> _DESCRIPTION OF THE TASK_: The answer must be every line of the records below that holds the word "between".

> _TASK DATA_:
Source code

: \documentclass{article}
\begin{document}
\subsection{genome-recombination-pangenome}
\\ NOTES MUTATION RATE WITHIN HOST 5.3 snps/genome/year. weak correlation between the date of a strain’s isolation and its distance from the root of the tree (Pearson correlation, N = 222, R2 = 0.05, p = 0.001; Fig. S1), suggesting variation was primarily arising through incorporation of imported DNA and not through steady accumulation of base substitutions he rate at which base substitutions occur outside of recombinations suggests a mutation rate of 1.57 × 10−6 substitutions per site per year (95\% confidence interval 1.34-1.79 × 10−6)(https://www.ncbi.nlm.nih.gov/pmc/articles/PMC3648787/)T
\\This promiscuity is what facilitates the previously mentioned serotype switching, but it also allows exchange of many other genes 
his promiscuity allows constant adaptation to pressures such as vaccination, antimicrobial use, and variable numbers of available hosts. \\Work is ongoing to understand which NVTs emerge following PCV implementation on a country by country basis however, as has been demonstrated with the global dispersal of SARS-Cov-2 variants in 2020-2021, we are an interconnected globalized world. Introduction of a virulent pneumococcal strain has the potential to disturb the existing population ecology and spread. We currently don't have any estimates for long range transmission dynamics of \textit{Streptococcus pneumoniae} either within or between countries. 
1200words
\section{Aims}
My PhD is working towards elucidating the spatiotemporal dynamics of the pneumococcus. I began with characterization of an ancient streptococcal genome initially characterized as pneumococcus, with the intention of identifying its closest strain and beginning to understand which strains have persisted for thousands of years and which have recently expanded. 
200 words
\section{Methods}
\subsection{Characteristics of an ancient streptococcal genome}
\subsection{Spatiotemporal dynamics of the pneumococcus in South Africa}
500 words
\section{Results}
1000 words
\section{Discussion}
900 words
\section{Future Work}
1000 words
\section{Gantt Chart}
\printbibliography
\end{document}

> _RESPONSE TO THIS TASK_:
\\ NOTES MUTATION RATE WITHIN HOST 5.3 snps/genome/year. weak correlation between the date of a strain’s isolation and its distance from the root of the tree (Pearson correlation, N = 222, R2 = 0.05, p = 0.001; Fig. S1), suggesting variation was primarily arising through incorporation of imported DNA and not through steady accumulation of base substitutions he rate at which base substitutions occur outside of recombinations suggests a mutation rate of 1.57 × 10−6 substitutions per site per year (95\% confidence interval 1.34-1.79 × 10−6)(https://www.ncbi.nlm.nih.gov/pmc/articles/PMC3648787/)T
his promiscuity allows constant adaptation to pressures such as vaccination, antimicrobial use, and variable numbers of available hosts. \\Work is ongoing to understand which NVTs emerge following PCV implementation on a country by country basis however, as has been demonstrated with the global dispersal of SARS-Cov-2 variants in 2020-2021, we are an interconnected globalized world. Introduction of a virulent pneumococcal strain has the potential to disturb the existing population ecology and spread. We currently don't have any estimates for long range transmission dynamics of \textit{Streptococcus pneumoniae} either within or between countries. 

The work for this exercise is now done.